Here is my situation. PHP5.2.4, MySql 4.1.15. A php web-application fully utf-8 encoded and a mysql database in latin1 charset.
To make this work I had to:
1. create and store all code files (php, html, inc, js, etc) in the utf-8 charset. Your editor should have an option for this, if not dump it.
2. check that your editor does not add a BOM (http://en.wikipedia.org/wiki/Byte-order_mark) at the beginning of the file. Use a hex-editor to detect them if needed.
3. Set your apache environment to utf-8 by adding 'AddDefaultCharset utf-8' to your .htaccess. If you do not use apache add 'default_charset utf-8' to your php.ini. You have to do either of them (not both), php will use the apache setting where needed.
4. Additionally add this meta-tag to your html-header: ''. This will help silly browsers (Oeps, IE again?) that ignore the utf-response-header send to them.
5. Check that the above line are listened to by check the 'page info' of your pages in firefox. It should show 2 (!!) utf-8 entries.
======== all of the above sofar has nothing to do with mysql ;-) ======
6. Do *NOT* (repeat NOT!) set the 'names' (set names *) or _ANY_ 'character set' (set character set *) (opposed to what they tell you on these pages).
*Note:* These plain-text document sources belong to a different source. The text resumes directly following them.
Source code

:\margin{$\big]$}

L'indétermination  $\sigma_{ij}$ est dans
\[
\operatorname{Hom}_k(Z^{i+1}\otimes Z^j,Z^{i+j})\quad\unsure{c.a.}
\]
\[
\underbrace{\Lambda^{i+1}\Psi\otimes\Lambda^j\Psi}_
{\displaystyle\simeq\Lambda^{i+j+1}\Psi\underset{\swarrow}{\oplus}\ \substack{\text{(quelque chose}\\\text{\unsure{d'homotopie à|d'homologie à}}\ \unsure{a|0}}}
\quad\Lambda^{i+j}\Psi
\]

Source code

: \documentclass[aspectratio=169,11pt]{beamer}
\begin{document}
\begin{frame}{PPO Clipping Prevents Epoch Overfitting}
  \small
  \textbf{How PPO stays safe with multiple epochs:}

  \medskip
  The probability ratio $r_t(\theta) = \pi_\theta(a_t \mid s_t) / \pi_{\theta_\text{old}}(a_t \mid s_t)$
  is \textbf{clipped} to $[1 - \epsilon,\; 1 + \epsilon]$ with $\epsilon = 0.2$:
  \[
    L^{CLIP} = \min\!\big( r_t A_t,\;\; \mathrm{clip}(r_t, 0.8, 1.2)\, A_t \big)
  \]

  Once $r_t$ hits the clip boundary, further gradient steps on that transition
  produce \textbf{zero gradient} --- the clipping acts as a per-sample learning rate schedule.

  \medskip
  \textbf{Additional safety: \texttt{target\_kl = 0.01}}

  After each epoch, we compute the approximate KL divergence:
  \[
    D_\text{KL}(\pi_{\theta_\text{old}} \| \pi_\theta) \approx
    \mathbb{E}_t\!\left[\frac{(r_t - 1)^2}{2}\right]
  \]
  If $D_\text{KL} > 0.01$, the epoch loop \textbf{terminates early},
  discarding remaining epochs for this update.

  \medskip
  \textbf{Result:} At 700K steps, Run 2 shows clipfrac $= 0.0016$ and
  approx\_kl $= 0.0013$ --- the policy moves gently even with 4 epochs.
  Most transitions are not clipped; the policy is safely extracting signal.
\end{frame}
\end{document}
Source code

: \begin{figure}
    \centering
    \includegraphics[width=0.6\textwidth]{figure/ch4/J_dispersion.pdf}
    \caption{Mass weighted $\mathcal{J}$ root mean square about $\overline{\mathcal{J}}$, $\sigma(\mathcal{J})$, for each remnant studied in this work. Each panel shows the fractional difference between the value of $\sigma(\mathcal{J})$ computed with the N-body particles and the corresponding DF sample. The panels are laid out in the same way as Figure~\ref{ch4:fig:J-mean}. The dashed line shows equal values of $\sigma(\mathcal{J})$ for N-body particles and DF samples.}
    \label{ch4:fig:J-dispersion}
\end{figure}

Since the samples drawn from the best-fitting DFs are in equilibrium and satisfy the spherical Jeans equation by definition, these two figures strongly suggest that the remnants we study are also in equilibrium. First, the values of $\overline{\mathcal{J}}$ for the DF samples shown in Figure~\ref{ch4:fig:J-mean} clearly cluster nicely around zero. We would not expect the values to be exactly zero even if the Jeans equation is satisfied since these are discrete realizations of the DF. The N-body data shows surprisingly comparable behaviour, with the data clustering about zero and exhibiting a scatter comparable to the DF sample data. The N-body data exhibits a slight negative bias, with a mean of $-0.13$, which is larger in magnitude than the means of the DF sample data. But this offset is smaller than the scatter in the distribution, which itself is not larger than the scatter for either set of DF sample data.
7. Check the previous item by listing the results of the mysql query 'SHOW session VARIABLES'. All char_sets here should say 'latin1', except for the system one which is always 'utf8'. All collations should say 'latin1_*'. Furthermore the php function mysql_client_encoding() should also return latin1 (though I don't understand why; what does this value mean, I would think if php (being the client) is utf8 encoded this would be utf8?)
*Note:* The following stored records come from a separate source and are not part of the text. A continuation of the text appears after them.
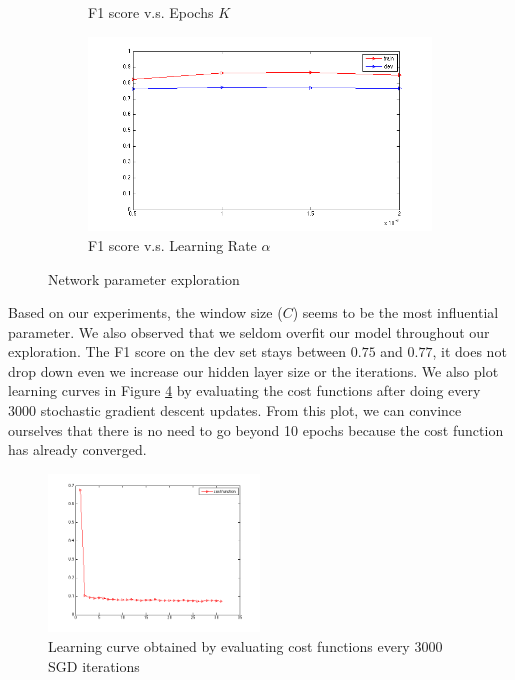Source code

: \documentclass[letterpaper]{article}
\begin{document}
\begin{figure}[ht]
\begin{subfigure}{.5\textwidth}
  \caption{F1 score v.s. Epochs $K$}
  \label{fig:epoch}
\end{subfigure}%
\begin{subfigure}{.5\textwidth}
  \includegraphics[scale=0.5, width=1.0\linewidth]{alpha.png}
  \caption{F1 score v.s. Learning Rate $\alpha$}
  \label{fig:alpha}
\end{subfigure}
\caption{Network parameter exploration}
\label{fig:exploration}
\end{figure}
Based on our experiments, the window size ($C$) seems to be the most influential parameter. We also observed that we seldom overfit our model throughout our exploration. The F1 score on the dev set stays between $0.75$ and $0.77$, it does not drop down even we increase our hidden layer size or the iterations. We also plot learning curves in Figure \ref{fig:learning_curve} by evaluating the cost functions after doing every $3000$ stochastic gradient descent updates. From this plot, we can convince ourselves that there is no need to go beyond 10 epochs because the cost function has already converged.
\begin{figure}[ht]
\begin{center}
\includegraphics[width=0.5\textwidth]{curve.png}
\caption{Learning curve obtained by evaluating cost functions every $3000$ SGD iterations}
\label{fig:learning_curve}
\end{center}
\end{figure}
\end{document}

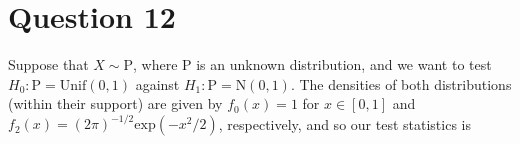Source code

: \documentclass[10pt]{article}
\begin{document}
\section{Question 12} \noindent
Suppose that \(X \sim \mathrm{P}\), where \(\mathrm{P}\) is an unknown distribution, and we want to test \(H_0: \mathrm{P} = \mathrm{Unif}(0,1)\) against 
\(H_1: \mathrm{P} = \mathrm{N}(0, 1)\). The densities of both distributions (within their support) are given by \(f_0(x) = 1\) for \(x \in [0,1]\) and 
\(f_2(x) = (2\pi)^{-1/2}\mathrm{exp}(-x^2 / 2)\), respectively, and so our test statistics is 

\end{document}
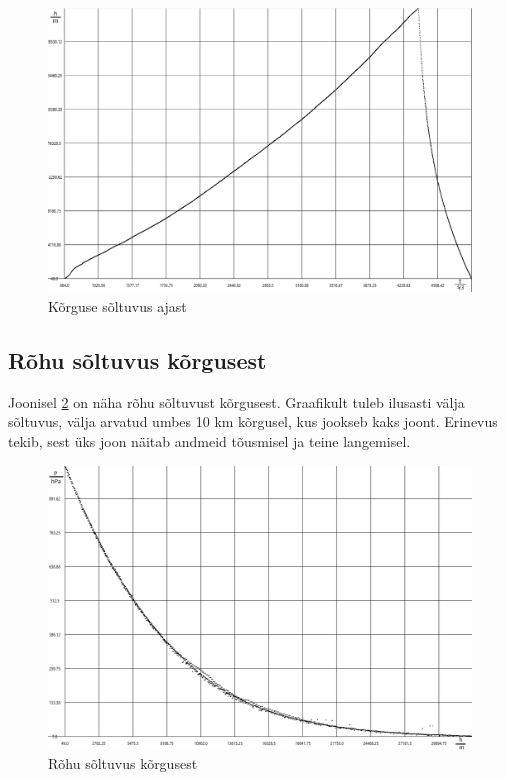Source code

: \documentclass{trkut}%
\begin{document}
\begin{figure}[h]
	\includegraphics[width=1\textwidth]{NK_H_T.png}
	\caption{Kõrguse sõltuvus ajast}
	\label{NK_H_T}%
\end{figure}


\subsection{Rõhu sõltuvus kõrgusest}
Joonisel \ref{NK_R_H} on näha rõhu sõltuvust kõrgusest. Graafikult tuleb ilusasti välja sõltuvus, välja arvatud umbes 10 km kõrgusel, kus jookseb kaks joont. Erinevus tekib, sest üks joon näitab andmeid tõusmisel ja teine langemisel.
\begin{figure}[h]
	\includegraphics[width=1\textwidth]{NK_R_H.png}
	\caption{Rõhu sõltuvus kõrgusest}
	\label{NK_R_H}%
\end{figure}
\end{document}
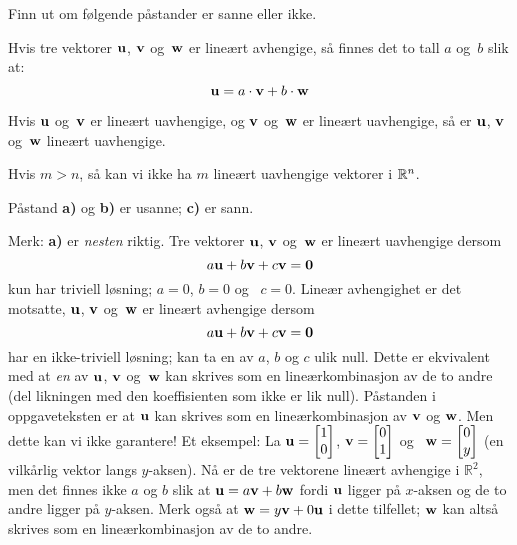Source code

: \begin{oppgave}
Finn ut om følgende påstander er sanne eller ikke.
\begin{punkt}
Hvis tre vektorer $\mathbf{u}$, $\mathbf{v}$ og~$\mathbf{w}$ er lineært
avhengige, så finnes det to tall $a$ og~$b$ slik at: 
\[
\mathbf{u} = a \cdot \mathbf{v} + b \cdot \mathbf{w}
\]
\end{punkt}

\begin{punkt}
Hvis $\mathbf{u}$ og~$\mathbf{v}$ er lineært uavhengige,
og $\mathbf{v}$ og~$\mathbf{w}$ er lineært uavhengige,
så er $\mathbf{u}$, $\mathbf{v}$ og~$\mathbf{w}$ lineært uavhengige.
\end{punkt}

\begin{punkt}
Hvis $m>n$, så kan vi ikke ha $m$ lineært uavhengige vektorer i $\mathbb{R}^n$.
\end{punkt}

\end{oppgave}

\begin{losning}
Påstand \textbf{a)} og \textbf{b)} er usanne; \textbf{c)} er sann.

\noindent
Merk: \textbf{a)} er \emph{nesten} riktig. Tre vektorer $\mathbf{u}$, $\mathbf{v}$ og~$\mathbf{w}$ er lineært uavhengige dersom $$a\mathbf{u}+b\mathbf{v}+c\mathbf{v}=\mathbf{0}$$ kun har triviell løsning; $a=0$, $b=0$ og ~$c=0$. Lineær avhengighet er det motsatte, $\mathbf{u}$, $\mathbf{v}$ og~$\mathbf{w}$ er lineært avhengige dersom $$a\mathbf{u}+b\mathbf{v}+c\mathbf{v}=\mathbf{0}$$ har en ikke-triviell løsning; kan ta en av $a$, $b$ og $c$ ulik null. Dette er ekvivalent med at \emph{en} av $\mathbf{u}$, $\mathbf{v}$ og~$\mathbf{w}$ kan skrives som en lineærkombinasjon av de to andre (del likningen med den koeffisienten som ikke er lik null). Påstanden i oppgaveteksten er at $\mathbf{u}$ kan skrives som en lineærkombinasjon av $\mathbf{v}$ og $\mathbf{w}$. Men dette kan vi ikke garantere! Et eksempel: La $\mathbf{u}=\begin{bmatrix} 1 \\ 0 \end{bmatrix}$, $\mathbf{v}=\begin{bmatrix} 0 \\ 1 \end{bmatrix}$ og~ $\mathbf{w}=\begin{bmatrix} 0 \\ y \end{bmatrix}$ (en vilkårlig vektor langs $y$-aksen). Nå er de tre vektorene lineært avhengige i $\mathbb{R}^2$, men det finnes ikke $a$ og $b$ slik at $\mathbf{u}=a\mathbf{v}+b\mathbf{w}$ fordi $\mathbf{u}$ ligger på $x$-aksen og de to andre ligger på $y$-aksen. Merk også at $\mathbf{w}=y\mathbf{v}+0\mathbf{u}$ i dette tilfellet; $\mathbf{w}$ kan altså skrives som en lineærkombinasjon av de to andre.
\end{losning}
8 Finally test the above by storing this string in your db and output it in your webpage: 'Iñtërnâtiônàlizætiøn and €'.
Now what was interesting during testing and debugging of the above findings was:
1. If I would run 'mysql_set_charset('utf8')' _OR_ 'mysql_query("SET NAMES 'utf8'");' and then run a query in which I would have 'where char_column = 'abc''it would die with 'Illegal mix of collations'
2. If I would run 'mysql_query("SET character_set_client = 'utf8';"); mysql_query("SET character_set_result = 'utf8';")' the query would work BUT the non-ascii-characters would show scrambled in the browser.
3. BUT these 2 points above work just fine on my local dev-machine (php 5.2.3 & mysql 5.0.45)!!!!!!!!
This draws me to these 3 conclusions:
1. The Php-mysql-function library (5.2.+) does a fine job translating utf-8 queries & results to/from latin1! It's better to let php handle this for you then to have mysql do this.
2. Mysql (4.0.+) has 1 or more bugs (well, let's say unfinished features) that involve the charset-translations that are solved in 5.0.+.
3. It is not well enough documented! (Otherwise I would have to write this)
One last remark: clearly characters that exist in utf8 and not in latin1 (and vv.) will get lost during utf8-latin1-utf8 translation.
If any of the above is not correct or not complete feel free to correct this! (Or better yet, add a chapter to the php manual :-)
Cheers, Ronald